I. La jurisprudence avant l’entrée en vigueur de l’ordonnance du 22 septembre 2017
Une nouvelle fois, les juges du fond viennent de rappeler l’obligation de moyen pesant sur l’employeur appartenant à un réseau de distribution (ici un franchisé), de reclasser un employé déclaré inapte à l’exercice de ses fonctions, au sein de ce même réseau. Cet arrêt, rendu par la Cour d’appel de Limoges, s’inscrit dans le cadre d’une jurisprudence bien établie ; elle y rappelle, en effet, clairement que :
« S’agissant du périmètre de reclassement, l’activité dans le cadre d’un contrat de franchise ne suffit pas à démontrer l’absence de possibilité de permutation du personnel, l’indépendance des entreprises et l’absence des liens capitalistiques entre elles n’étant pas de nature à faire obstacle à la reconnaissance d’un groupe de reclassement ».
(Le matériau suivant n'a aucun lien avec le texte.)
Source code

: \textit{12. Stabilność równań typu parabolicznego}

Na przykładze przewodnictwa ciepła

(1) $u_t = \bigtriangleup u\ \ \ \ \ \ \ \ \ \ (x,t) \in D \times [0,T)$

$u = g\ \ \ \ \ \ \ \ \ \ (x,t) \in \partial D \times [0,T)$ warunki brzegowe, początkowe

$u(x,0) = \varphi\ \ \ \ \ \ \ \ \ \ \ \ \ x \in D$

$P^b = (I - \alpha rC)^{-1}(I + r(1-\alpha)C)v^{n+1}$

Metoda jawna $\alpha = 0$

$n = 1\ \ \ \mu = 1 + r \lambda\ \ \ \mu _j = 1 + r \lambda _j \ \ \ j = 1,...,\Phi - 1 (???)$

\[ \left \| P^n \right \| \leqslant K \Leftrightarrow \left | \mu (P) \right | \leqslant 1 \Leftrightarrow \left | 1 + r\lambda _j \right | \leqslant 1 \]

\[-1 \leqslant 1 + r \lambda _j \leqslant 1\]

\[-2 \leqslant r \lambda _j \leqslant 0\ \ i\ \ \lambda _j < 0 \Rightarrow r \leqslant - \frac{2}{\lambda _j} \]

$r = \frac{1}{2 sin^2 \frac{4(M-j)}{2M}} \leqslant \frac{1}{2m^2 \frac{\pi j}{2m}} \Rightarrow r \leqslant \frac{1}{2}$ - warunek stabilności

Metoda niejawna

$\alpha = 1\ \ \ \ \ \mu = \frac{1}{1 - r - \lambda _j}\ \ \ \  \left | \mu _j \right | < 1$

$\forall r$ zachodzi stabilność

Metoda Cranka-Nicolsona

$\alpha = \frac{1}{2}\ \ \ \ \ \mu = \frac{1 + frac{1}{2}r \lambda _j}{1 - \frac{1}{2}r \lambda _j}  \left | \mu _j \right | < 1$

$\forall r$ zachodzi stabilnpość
Dès lors que l’organisation du réseau rend possible la permutation du personnel, l’obligation de reclassement a donc vocation à s’appliquer entre des entreprises relevant du même réseau de franchise. En conséquence, le licenciement pour inaptitude non justifié au regard d’une impossibilité de reclasser l’employé s’assimile à un licenciement abusif ou sans cause réelle et sérieuse ; cette solution est connue (Cass. soc., 10 déc. 2014, n°13-18.679 ; CA Aix-en-Provence, 6 juin 2014, n°12/04674 et notre commentaire ; CA Lyon, 5 juillet 2012, n°10/09141 ; CA Riom, 13 déc. 2011, n°10/02369 et notre commentaire ; Cass. soc., 25 mai 2011, n°10-14.897 ; Cass. soc., 7 juillet 2009, n°08-40.689 et notre commentaire ; Cass. soc., 20 févr. 2008, n°06-45.335).
Au contraire, lorsque le réseau de franchise est organisé de telle façon que chacun des franchisés demeure totalement indépendant vis-à-vis des autres franchisés et du franchiseur – de telle sorte que toute permutation est, de facto, impossible – l’obligation de chercher à reclasser son salarié au sein du réseau ne saurait alors peser sur l’employeur (v. par ex., Cass. soc., 16 nov. 2016, n°14-30.063 ; Cass. soc., 15 janv. 2014, n°12-22.944 ; CA Rouen, 3 déc. 2013, n°13/01279 ; CA Toulouse, 24 mai 2012, n°11/006681).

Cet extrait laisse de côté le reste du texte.